Tree Topping. It shall be unlawful as a normal practice for any person, firm or City department to top any street tree, park tree or other tree on public or private property. "Topping, rounding off or pollarding" is defined as the systematic cutting back of limbs within the tree's crown to such a degree as to remove the normal canopy and disfigure the tree. Trees severely damaged by storms or other causes or certain trees under utility wires or other obstructions where other pruning practices are impractical may be exempted from this Section at the determination of the Tree Board.
[Ord. No. 1-532 §1, 5-24-2010]
Standards.
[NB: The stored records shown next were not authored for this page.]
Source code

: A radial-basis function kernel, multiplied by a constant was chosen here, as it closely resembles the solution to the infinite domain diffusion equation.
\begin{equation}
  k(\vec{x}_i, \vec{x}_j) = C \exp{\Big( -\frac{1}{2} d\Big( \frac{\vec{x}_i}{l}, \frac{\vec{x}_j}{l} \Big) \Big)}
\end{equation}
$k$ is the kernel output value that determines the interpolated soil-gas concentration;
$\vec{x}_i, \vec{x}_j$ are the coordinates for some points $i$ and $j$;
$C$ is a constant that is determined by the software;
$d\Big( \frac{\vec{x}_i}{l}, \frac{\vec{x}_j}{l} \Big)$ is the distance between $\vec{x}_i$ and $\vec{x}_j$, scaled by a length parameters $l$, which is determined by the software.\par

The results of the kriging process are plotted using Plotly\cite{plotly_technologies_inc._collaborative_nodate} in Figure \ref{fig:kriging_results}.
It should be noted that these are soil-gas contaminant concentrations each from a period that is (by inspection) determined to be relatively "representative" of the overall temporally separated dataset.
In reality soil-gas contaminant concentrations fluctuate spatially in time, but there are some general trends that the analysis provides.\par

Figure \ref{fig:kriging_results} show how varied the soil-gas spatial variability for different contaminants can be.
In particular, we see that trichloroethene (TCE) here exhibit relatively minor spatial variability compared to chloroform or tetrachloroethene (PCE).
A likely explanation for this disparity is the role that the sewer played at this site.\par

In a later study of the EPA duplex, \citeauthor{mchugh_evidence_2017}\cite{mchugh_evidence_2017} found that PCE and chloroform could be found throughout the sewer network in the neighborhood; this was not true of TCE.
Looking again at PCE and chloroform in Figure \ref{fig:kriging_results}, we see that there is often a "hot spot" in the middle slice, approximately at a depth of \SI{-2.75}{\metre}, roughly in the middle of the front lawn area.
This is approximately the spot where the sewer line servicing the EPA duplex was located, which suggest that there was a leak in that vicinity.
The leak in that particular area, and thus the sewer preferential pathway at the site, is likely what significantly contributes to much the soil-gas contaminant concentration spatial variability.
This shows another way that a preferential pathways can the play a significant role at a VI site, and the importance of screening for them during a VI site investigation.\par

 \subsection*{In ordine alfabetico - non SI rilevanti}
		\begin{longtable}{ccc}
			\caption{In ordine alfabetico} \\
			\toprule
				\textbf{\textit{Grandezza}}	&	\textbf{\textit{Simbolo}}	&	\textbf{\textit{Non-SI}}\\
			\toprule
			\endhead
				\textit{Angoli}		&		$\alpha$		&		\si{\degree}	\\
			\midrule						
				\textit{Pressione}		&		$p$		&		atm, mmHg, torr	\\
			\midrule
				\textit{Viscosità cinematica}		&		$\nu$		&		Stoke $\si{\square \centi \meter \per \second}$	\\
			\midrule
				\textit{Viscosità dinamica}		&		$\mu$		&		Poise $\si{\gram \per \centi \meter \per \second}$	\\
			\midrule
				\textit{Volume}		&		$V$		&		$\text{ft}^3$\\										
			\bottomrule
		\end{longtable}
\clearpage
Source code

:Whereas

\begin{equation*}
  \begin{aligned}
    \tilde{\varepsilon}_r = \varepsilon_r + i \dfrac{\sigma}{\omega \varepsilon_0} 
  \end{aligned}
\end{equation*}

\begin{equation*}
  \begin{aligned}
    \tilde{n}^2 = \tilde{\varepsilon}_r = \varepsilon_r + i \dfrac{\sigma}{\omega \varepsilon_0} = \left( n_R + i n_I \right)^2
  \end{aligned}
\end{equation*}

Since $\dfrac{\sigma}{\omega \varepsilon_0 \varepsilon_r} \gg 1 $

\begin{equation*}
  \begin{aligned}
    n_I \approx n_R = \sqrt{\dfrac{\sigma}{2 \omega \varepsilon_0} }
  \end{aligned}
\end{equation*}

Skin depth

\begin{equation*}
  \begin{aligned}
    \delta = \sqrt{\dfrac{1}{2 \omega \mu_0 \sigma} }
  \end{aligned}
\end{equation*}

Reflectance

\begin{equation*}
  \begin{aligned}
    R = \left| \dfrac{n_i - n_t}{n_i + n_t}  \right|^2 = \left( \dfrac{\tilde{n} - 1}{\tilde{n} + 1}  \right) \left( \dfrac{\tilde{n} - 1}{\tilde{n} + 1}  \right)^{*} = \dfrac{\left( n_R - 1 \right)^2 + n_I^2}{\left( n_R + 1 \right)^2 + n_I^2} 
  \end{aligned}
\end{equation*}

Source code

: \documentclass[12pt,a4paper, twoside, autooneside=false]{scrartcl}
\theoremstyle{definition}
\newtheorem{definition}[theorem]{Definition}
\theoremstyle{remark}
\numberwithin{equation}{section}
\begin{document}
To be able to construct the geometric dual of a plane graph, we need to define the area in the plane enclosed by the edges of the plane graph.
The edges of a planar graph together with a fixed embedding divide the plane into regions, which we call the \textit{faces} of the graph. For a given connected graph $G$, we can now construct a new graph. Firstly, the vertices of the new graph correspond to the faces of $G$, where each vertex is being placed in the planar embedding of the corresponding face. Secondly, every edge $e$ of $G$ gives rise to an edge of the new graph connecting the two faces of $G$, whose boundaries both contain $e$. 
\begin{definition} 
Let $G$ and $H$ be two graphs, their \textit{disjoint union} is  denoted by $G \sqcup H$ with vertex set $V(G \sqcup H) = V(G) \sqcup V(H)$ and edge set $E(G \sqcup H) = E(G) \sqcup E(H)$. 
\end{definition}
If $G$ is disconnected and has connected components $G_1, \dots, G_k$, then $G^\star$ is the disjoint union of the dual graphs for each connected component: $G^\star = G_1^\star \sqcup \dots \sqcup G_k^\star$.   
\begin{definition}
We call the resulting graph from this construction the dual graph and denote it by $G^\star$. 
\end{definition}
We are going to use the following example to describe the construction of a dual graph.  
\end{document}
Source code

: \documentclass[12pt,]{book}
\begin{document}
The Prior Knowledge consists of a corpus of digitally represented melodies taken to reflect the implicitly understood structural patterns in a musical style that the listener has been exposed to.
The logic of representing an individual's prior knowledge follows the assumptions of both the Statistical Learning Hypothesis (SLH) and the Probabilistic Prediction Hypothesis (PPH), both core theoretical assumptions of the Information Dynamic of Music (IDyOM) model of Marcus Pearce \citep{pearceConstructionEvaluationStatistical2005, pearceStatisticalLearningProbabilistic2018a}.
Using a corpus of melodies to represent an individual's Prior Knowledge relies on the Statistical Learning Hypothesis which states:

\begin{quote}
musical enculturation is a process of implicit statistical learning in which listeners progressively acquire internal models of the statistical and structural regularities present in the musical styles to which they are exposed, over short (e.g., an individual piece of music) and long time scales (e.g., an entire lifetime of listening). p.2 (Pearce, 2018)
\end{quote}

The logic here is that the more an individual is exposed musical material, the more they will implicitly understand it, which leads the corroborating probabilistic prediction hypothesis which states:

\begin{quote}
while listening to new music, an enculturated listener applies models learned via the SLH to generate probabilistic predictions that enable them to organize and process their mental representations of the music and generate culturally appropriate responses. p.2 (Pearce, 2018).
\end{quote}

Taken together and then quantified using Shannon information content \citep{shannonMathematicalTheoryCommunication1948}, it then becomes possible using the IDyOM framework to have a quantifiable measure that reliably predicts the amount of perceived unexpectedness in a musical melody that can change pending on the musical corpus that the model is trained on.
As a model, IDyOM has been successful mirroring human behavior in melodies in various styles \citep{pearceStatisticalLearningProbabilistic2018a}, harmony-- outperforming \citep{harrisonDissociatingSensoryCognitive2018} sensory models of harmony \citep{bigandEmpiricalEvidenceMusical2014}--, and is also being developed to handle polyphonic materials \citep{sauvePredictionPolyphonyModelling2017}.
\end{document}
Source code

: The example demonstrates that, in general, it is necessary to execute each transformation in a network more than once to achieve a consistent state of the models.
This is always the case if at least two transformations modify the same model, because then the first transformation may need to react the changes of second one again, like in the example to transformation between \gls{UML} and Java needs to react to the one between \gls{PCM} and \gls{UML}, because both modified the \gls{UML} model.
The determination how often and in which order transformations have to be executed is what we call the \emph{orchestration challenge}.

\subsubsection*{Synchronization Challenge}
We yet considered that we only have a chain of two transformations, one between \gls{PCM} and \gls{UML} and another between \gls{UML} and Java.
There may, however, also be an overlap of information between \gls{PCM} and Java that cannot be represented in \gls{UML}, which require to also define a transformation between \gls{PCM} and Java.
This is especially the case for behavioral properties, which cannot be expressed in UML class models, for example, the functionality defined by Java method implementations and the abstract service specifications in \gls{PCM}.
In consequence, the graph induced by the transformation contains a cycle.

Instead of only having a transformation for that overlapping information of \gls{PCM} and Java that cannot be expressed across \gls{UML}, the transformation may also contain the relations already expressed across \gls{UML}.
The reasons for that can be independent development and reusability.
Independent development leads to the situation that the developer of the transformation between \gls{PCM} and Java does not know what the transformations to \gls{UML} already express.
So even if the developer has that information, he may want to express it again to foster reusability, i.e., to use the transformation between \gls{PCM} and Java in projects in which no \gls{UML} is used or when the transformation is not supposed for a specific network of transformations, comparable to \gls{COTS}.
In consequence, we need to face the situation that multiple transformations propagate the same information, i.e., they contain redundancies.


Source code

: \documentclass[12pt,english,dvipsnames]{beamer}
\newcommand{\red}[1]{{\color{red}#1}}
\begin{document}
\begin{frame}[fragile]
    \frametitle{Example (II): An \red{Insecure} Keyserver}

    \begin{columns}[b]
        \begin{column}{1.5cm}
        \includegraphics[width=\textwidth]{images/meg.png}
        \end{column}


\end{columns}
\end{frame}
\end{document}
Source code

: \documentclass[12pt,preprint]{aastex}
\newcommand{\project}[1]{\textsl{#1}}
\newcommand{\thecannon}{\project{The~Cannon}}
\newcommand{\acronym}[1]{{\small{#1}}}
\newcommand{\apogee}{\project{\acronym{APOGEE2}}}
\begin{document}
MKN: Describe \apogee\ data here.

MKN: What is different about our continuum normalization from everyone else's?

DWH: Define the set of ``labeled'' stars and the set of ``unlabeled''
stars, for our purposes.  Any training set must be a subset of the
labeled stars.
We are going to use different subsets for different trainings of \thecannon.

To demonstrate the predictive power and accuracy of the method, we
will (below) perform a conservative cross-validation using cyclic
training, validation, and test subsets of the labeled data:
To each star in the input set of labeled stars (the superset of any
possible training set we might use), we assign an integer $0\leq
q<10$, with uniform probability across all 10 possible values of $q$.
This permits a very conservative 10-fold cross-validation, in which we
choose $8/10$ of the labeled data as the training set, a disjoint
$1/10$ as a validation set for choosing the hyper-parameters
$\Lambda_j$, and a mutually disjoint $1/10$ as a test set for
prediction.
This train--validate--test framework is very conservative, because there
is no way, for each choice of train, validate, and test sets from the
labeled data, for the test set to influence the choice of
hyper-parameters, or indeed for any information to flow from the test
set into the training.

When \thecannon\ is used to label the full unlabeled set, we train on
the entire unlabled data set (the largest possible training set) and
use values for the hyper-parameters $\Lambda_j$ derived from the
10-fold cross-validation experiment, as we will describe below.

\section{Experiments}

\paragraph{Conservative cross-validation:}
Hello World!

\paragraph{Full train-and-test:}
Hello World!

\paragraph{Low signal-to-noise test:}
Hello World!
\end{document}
It shall be unlawful for the owner of any lot or parcel of ground in the City to maintain or allow to stand upon such lot or parcel of ground any tree or tree limb which, due to a diseased, decayed or hazardous condition or for any other reason, endangers or is likely to injure any person or property in and upon a street or any adjacent property in the City, or is likely to cause damage to any tree of other landowners by the spread of a contagious disease.
Lot Owner's Responsibility. It shall be the duty of the owner of any lot or parcel of ground in the City to properly cause such trees or tree limbs as are described in Subsection (A) of this Section to be cut down and no tree or tree limb in the City which has been cut down or which has fallen or been broken down shall be permitted to remain in or upon any sidewalk, street or adjacent property in the City or so near thereto as to endanger any person thereon, and it shall be the duty of the owner of such lot or parcel of ground to cause the same to be promptly removed and it shall be unlawful for any such owner to fail so to do.
Nuisances. Trees or tree limbs on private land that cause obstructions, present insect or disease problem or otherwise present a danger to public health or safety are hereby declared to be a nuisance. The City may order such trees to be pruned, removed or treated. This includes, but is not limited to, trees diagnosed with Dutch elm disease or oak wilt.
[Ord. No. 1-532 §1, 5-24-2010]
It shall be unlawful for any person who owns, manages or occupies any premises within the City to allow trees, shrubs, plants or other vegetation to be planted or allowed to grow in such a manner as to materially obstruct vision in the street right-of-way or sight triangle as determined by the Public Works Director. Plantings and landscaping less than thirty (30) inches in height shall be exempt from these provisions unless declared a nuisance.
Owners shall trim all vegetation that obstructs the view or passage on any street, sidewalk or bike path. Street tree limbs shall be pruned to fourteen (14) feet or more in height above the road elevation. Dead limbs shall be removed to prevent becoming a hazard to the motoring and pedestrian public. All vegetation shall be trimmed so it shall not obstruct any street or traffic sign.